I am convinced that the influence of the enhancement of the standard of value, in contributing to the fall of the Roman Empire, by making the rich more rich and the poor more poor, thus leading to reckless extravagance on the one hand and to the recklessness of despair on the other, has never hitherto been fully appreciated; and that the evil effects of the recent enhancement of the standard, together with the greater evils that may yet arise from it, have not been overestimated by Ernest Seyd, Cernuschi, Wolowski, or Laveleye.

That Her Majesty's councils may in this, as in all matters, be guided with such sound wisdom and discretion as may lead to a long continuance of the Form of Government under which it is the privilege of Her Majesty's Subjects to live, is the earnest desire of Your Royal Highness's

Obedient Servant,

WM. LEIGHTON JORDAN.

BUENOS AYRES:
July 18, 1882.

II.

Together with Lord Sherbrooke, Mr. Arthur Crump is among the most determined opponents of the double standard. And, like Lord Sherbrooke, whose misunderstanding of the question I have pointed out as being similar to Lord Liverpool's, Mr. Crump expends a considerable amount of uncomplimentary denunciation on ideas which he imagines to be entertained by bimetallists, but which are really creations of his own or of Lord Sherbrooke's fancy. It is on this account that Mr. Crump is able conscientiously to attempt to taunt bimetallists

by asking, 'How is it that the bimetallic system has not 'enabled the bimetallic countries to absorb the silver that is now in superfluous supply?'1

Mr. Crump's misconception of the subject makes him blind to the fact that, in consequence of the example set by England in 1816, the bimetallic system ceased to exist in 1873; and that bimetallists are advocating a restoration of that system merely because if restored it would cause the existing supplies of silver to be beneficially absorbed at their former value.

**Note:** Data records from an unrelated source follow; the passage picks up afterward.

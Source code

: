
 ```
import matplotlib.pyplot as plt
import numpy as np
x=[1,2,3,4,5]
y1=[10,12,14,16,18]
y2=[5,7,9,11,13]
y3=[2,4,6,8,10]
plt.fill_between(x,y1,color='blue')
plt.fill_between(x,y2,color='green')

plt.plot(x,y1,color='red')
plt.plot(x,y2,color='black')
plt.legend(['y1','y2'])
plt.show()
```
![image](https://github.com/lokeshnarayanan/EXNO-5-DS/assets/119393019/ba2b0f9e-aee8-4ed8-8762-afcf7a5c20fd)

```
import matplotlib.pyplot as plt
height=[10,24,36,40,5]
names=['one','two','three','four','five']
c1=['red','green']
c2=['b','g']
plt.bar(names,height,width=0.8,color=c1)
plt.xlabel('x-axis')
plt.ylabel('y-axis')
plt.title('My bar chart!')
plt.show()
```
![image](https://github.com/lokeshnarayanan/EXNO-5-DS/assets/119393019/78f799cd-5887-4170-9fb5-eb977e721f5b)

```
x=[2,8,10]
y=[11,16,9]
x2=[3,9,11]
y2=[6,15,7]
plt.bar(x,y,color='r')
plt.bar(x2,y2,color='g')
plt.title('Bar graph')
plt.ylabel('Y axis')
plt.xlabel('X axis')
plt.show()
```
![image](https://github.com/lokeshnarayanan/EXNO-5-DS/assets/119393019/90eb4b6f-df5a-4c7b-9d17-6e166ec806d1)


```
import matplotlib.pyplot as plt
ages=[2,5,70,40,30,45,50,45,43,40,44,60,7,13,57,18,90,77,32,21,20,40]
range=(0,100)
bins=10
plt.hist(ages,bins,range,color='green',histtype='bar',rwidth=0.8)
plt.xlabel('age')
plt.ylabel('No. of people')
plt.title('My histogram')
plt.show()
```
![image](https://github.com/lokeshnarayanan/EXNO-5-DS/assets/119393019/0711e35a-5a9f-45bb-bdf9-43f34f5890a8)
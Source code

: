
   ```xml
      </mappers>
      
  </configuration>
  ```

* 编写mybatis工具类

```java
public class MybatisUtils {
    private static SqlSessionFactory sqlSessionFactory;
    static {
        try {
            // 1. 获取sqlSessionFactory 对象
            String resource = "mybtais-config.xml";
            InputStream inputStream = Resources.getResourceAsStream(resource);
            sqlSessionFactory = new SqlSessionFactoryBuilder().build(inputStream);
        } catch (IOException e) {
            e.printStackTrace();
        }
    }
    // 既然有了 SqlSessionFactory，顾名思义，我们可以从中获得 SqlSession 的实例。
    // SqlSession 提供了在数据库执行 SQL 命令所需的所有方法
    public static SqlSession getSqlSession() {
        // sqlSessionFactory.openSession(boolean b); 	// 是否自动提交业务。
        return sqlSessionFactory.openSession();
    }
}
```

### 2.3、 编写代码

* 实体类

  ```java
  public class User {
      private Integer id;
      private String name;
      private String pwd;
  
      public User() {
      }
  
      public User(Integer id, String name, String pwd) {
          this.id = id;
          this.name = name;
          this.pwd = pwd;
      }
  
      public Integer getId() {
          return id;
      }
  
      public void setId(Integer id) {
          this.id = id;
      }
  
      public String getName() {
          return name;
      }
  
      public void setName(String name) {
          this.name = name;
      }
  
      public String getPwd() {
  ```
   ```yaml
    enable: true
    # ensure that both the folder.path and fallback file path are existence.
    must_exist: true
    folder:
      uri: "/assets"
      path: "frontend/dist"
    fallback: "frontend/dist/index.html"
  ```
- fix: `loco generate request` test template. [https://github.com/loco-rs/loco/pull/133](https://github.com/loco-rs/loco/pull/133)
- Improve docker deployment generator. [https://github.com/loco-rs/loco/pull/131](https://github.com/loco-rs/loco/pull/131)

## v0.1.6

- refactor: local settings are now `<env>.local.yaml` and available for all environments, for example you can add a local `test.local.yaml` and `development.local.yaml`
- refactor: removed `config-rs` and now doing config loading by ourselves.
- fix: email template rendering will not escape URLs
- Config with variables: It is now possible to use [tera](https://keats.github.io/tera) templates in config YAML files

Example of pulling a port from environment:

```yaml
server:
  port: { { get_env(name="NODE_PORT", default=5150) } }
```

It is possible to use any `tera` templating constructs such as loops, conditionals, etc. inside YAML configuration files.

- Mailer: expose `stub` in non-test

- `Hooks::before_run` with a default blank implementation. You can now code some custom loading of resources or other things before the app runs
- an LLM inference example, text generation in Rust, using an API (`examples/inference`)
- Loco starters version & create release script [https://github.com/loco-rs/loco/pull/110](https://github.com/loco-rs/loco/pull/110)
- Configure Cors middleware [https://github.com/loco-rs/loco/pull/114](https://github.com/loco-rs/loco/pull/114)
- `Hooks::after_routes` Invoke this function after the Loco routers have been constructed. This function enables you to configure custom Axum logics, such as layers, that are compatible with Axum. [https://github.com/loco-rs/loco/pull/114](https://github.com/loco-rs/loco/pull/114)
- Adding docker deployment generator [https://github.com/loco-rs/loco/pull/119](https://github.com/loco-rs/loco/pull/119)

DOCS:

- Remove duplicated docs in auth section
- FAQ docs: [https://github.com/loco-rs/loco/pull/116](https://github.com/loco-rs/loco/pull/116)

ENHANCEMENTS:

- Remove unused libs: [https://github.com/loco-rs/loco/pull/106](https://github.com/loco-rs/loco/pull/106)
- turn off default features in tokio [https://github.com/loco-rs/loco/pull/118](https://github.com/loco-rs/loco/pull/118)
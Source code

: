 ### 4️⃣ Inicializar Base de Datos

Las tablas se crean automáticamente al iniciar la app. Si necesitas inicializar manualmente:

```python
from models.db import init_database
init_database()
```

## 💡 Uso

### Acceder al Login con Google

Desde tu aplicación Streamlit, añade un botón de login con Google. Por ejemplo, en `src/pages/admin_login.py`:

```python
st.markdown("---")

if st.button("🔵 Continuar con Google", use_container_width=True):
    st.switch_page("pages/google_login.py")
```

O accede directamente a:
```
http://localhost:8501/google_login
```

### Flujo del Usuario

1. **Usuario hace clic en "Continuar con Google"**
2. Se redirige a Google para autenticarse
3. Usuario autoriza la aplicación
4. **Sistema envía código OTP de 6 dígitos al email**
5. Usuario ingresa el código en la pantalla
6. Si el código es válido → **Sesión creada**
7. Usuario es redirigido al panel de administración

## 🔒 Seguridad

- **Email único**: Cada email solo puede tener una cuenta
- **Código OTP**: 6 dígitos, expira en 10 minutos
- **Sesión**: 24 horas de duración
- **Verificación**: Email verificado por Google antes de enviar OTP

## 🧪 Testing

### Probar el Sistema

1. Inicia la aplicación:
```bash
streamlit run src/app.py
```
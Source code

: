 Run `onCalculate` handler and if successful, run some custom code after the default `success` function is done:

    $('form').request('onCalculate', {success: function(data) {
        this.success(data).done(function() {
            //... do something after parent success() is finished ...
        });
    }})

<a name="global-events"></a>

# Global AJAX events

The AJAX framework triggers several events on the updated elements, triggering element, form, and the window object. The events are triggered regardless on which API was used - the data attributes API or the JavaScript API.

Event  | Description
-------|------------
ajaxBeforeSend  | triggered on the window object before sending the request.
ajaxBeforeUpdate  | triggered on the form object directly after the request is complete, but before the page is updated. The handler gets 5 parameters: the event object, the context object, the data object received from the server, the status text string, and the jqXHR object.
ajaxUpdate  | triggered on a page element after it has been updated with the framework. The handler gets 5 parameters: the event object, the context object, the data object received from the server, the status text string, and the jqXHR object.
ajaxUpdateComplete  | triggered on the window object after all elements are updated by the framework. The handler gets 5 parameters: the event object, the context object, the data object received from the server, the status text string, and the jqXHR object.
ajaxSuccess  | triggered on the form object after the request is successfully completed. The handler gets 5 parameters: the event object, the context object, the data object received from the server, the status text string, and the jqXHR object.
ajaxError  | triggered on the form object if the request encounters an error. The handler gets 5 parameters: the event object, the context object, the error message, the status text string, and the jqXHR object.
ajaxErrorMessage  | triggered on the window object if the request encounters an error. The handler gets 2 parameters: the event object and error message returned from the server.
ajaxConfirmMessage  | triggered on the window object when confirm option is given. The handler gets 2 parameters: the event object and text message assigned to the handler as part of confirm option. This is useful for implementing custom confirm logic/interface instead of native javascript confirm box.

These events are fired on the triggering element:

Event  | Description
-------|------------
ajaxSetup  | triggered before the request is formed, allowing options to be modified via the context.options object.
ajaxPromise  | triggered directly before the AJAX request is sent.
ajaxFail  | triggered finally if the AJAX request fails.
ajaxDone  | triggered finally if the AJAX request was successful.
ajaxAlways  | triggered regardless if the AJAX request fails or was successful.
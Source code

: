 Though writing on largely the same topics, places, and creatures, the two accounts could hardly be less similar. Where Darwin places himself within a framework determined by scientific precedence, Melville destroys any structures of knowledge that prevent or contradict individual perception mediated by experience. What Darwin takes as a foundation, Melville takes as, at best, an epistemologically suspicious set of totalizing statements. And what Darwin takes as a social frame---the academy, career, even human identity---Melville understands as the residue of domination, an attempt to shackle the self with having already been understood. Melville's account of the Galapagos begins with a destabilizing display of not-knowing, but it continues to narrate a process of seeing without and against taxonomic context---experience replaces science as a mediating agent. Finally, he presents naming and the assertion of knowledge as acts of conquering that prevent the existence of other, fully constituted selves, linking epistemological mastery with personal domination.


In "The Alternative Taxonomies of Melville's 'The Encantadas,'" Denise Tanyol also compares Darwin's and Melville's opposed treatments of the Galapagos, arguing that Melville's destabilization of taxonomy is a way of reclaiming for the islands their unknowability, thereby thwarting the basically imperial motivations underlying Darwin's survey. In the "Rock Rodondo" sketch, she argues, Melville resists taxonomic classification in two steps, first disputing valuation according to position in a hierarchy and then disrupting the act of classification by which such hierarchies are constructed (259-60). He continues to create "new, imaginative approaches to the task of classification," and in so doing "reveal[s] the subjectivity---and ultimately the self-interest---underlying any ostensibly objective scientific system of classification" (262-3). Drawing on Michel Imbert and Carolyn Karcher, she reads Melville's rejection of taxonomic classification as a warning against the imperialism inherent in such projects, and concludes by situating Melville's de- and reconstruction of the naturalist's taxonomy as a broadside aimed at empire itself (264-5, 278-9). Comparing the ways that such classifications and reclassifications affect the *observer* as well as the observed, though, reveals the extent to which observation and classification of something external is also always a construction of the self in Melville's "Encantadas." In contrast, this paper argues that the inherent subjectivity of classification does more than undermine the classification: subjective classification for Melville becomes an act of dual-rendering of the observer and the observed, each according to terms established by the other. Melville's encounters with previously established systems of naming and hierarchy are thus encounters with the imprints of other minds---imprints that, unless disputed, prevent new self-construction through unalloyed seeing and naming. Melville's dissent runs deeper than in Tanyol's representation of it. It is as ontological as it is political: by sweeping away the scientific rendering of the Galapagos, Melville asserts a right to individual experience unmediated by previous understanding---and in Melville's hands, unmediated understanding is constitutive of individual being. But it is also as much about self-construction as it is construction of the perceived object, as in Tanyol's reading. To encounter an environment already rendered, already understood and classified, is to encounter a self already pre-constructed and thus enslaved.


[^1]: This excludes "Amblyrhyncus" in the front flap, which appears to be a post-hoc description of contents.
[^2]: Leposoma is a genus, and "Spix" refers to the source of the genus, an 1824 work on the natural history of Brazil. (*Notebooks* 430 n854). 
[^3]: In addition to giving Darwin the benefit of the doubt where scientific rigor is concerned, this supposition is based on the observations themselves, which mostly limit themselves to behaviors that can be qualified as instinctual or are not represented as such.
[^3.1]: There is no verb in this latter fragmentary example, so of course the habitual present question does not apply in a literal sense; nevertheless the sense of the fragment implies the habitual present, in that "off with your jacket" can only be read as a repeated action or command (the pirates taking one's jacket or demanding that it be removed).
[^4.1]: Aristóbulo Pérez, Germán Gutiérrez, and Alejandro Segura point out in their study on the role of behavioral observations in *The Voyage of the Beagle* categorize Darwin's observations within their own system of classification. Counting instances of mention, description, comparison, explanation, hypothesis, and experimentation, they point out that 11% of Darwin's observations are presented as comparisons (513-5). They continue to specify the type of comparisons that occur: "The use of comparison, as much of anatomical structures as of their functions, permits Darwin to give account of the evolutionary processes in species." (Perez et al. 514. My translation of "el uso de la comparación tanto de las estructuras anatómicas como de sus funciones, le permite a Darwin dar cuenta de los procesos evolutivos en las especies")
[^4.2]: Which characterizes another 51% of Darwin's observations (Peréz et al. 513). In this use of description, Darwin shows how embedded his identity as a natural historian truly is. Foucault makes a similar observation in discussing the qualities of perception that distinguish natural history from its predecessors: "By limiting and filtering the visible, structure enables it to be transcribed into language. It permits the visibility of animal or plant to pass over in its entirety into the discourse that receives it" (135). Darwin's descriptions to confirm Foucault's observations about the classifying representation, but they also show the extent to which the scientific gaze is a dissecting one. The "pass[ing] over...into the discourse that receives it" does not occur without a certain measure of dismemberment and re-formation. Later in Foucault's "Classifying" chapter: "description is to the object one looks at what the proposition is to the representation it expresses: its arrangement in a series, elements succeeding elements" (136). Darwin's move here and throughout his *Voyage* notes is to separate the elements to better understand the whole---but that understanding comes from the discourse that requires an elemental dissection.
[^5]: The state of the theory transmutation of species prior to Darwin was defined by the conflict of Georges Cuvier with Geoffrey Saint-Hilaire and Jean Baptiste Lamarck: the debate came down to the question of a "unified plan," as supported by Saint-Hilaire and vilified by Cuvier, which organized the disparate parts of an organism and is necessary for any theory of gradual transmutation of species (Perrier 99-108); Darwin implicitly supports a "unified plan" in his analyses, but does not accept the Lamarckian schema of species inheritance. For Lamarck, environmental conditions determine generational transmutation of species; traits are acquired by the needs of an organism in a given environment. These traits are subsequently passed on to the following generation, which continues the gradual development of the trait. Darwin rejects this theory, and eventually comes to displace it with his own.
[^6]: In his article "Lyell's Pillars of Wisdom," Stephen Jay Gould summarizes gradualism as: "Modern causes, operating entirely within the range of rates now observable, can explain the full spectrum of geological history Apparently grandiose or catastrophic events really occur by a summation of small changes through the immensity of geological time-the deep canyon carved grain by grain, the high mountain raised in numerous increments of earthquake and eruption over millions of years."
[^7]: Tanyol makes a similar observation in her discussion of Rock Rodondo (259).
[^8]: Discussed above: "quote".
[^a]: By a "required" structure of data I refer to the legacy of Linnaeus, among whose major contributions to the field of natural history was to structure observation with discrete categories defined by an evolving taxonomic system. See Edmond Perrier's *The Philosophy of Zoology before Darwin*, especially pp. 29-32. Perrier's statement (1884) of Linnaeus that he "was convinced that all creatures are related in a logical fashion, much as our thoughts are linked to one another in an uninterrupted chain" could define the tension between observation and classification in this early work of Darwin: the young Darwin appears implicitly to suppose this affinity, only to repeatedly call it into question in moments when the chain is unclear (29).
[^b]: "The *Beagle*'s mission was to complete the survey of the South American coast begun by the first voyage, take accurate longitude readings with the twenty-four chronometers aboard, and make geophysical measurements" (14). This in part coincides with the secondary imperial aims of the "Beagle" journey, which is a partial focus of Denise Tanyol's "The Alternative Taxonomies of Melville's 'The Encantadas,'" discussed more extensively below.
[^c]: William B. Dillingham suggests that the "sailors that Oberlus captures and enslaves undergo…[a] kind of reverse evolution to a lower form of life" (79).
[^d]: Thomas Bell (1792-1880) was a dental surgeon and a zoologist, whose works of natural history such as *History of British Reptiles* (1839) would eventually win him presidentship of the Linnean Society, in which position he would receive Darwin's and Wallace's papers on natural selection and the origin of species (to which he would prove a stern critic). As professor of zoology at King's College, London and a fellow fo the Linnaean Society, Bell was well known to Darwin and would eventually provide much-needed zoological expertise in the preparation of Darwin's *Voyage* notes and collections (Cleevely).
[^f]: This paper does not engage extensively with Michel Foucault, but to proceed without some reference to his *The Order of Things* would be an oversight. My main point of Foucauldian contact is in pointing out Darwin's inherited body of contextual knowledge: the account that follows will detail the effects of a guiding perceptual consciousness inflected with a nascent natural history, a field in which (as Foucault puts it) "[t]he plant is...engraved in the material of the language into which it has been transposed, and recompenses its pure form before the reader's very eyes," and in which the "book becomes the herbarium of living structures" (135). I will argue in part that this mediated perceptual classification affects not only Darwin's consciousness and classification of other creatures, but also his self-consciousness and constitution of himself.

Suppose a law were passed compelling the factories to limit themselves to the manufacture of woollen and linen articles, to the exclusion of cotton. The Liverpool merchants would find their market glutted with a 'superfluous supply' of cotton, and if they were then to inaugurate agitation for the purpose of inducing the Government to rescind the obnoxious law, on the plea that if the factories were again allowed to manufacture cotton articles the otherwise superfluous supply would quickly and usefully be absorbed in a manner beneficial to the community in general, though to a certain extent disastrous to the holders of wool and linen, who had been unfairly advantaged by the enactment of the law, then those advocates of the right to manufacture cotton would hold the same position in the market for articles of clothing as that which is now held by bimetallists in the money market; and if an Anti-Cotton Crump were to taunt those advocates of fair play for cotton by arguing that the low price of the article showed that nobody wanted their 'super'fluous supply,' I should say that he had either rashly rushed into the discussion of the question without having acquainted himself with the antecedents which had given it a raison d'être, or else that he was a partisan of the holders of wool or linen, endeavouring to throw dust into the eyes of the public for the purpose of preventing them from perceiving that the closing of the factories against cotton enhanced the cost of all articles of clothing, and made even woollen blankets more scarce and

A Review of the Position and Prophecies of the Bimetallists, by Arthur Crump, p. 55. Effingham Wilson, London, 1882.